Look through the data below, and copy each line that carries the word "License".
Records for the task START
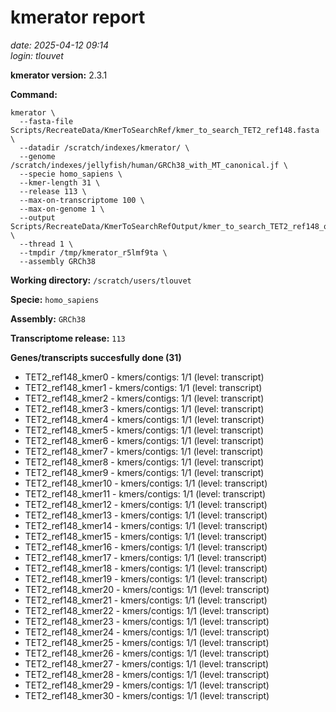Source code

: # kmerator report
*date: 2025-04-12 09:14*  
*login: tlouvet*

**kmerator version:** 2.3.1

**Command:**

```
kmerator \
  --fasta-file Scripts/RecreateData/KmerToSearchRef/kmer_to_search_TET2_ref148.fasta \
  --datadir /scratch/indexes/kmerator/ \
  --genome /scratch/indexes/jellyfish/human/GRCh38_with_MT_canonical.jf \
  --specie homo_sapiens \
  --kmer-length 31 \
  --release 113 \
  --max-on-transcriptome 100 \
  --max-on-genome 1 \
  --output Scripts/RecreateData/KmerToSearchRefOutput/kmer_to_search_TET2_ref148_output \
  --thread 1 \
  --tmpdir /tmp/kmerator_r5lmf9ta \
  --assembly GRCh38
```

**Working directory:** `/scratch/users/tlouvet`

**Specie:** `homo_sapiens`

**Assembly:** `GRCh38`

**Transcriptome release:** `113`

**Genes/transcripts succesfully done (31)**

- TET2_ref148_kmer0 - kmers/contigs: 1/1 (level: transcript)
- TET2_ref148_kmer1 - kmers/contigs: 1/1 (level: transcript)
- TET2_ref148_kmer2 - kmers/contigs: 1/1 (level: transcript)
- TET2_ref148_kmer3 - kmers/contigs: 1/1 (level: transcript)
- TET2_ref148_kmer4 - kmers/contigs: 1/1 (level: transcript)
- TET2_ref148_kmer5 - kmers/contigs: 1/1 (level: transcript)
- TET2_ref148_kmer6 - kmers/contigs: 1/1 (level: transcript)
- TET2_ref148_kmer7 - kmers/contigs: 1/1 (level: transcript)
- TET2_ref148_kmer8 - kmers/contigs: 1/1 (level: transcript)
- TET2_ref148_kmer9 - kmers/contigs: 1/1 (level: transcript)
- TET2_ref148_kmer10 - kmers/contigs: 1/1 (level: transcript)
- TET2_ref148_kmer11 - kmers/contigs: 1/1 (level: transcript)
- TET2_ref148_kmer12 - kmers/contigs: 1/1 (level: transcript)
- TET2_ref148_kmer13 - kmers/contigs: 1/1 (level: transcript)
- TET2_ref148_kmer14 - kmers/contigs: 1/1 (level: transcript)
- TET2_ref148_kmer15 - kmers/contigs: 1/1 (level: transcript)
- TET2_ref148_kmer16 - kmers/contigs: 1/1 (level: transcript)
- TET2_ref148_kmer17 - kmers/contigs: 1/1 (level: transcript)
- TET2_ref148_kmer18 - kmers/contigs: 1/1 (level: transcript)
- TET2_ref148_kmer19 - kmers/contigs: 1/1 (level: transcript)
- TET2_ref148_kmer20 - kmers/contigs: 1/1 (level: transcript)
- TET2_ref148_kmer21 - kmers/contigs: 1/1 (level: transcript)
- TET2_ref148_kmer22 - kmers/contigs: 1/1 (level: transcript)
- TET2_ref148_kmer23 - kmers/contigs: 1/1 (level: transcript)
- TET2_ref148_kmer24 - kmers/contigs: 1/1 (level: transcript)
- TET2_ref148_kmer25 - kmers/contigs: 1/1 (level: transcript)
- TET2_ref148_kmer26 - kmers/contigs: 1/1 (level: transcript)
- TET2_ref148_kmer27 - kmers/contigs: 1/1 (level: transcript)
- TET2_ref148_kmer28 - kmers/contigs: 1/1 (level: transcript)
- TET2_ref148_kmer29 - kmers/contigs: 1/1 (level: transcript)
- TET2_ref148_kmer30 - kmers/contigs: 1/1 (level: transcript)
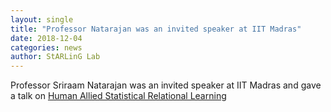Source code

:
 ```yaml
---
layout: single
title: "Professor Natarajan was an invited speaker at IIT Madras"
date: 2018-12-04
categories: news
author: StARLinG Lab
---
```


Professor Sriraam Natarajan was an invited speaker at IIT Madras and gave a talk on [Human Allied Statistical Relational Learning](http://www.cse.iitm.ac.in/seminar_list.php)
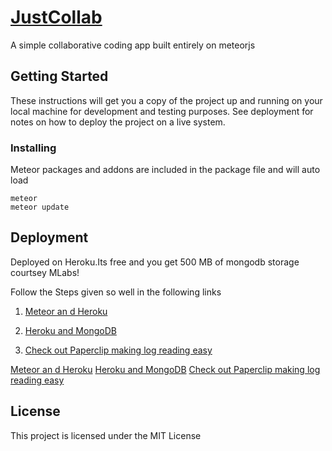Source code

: # [JustCollab](http://justcollab.herokuapp.com/)
A simple collaborative coding app built entirely on meteorjs
## Getting Started

These instructions will get you a copy of the project up and running on your local machine for development and testing purposes. See deployment for notes on how to deploy the project on a live system.

### Installing
Meteor packages and addons are included in the package file and will auto load
```
meteor 
meteor update
```

## Deployment

Deployed on Heroku.Its free and you get 500 MB of mongodb storage courtsey MLabs!

Follow the Steps given so well in the following links
1. [Meteor an d Heroku](https://medium.com/@leonardykris/how-to-run-a-meteor-js-application-on-heroku-in-10-steps-7aceb12de234#.ddt6glpx8)
2. [Heroku and MongoDB](https://devcenter.heroku.com/articles/mongolab)

3. [Check out Paperclip making log reading easy](https://devcenter.heroku.com/articles/papertrail)

[Meteor an d Heroku](https://medium.com/@leonardykris/how-to-run-a-meteor-js-application-on-heroku-in-10-steps-7aceb12de234#.ddt6glpx8)
[Heroku and MongoDB](https://devcenter.heroku.com/articles/mongolab)
[Check out Paperclip making log reading easy](https://devcenter.heroku.com/articles/papertrail)


## License

This project is licensed under the MIT License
Records for the task END
**Written solution**
## License
This project is licensed under the MIT License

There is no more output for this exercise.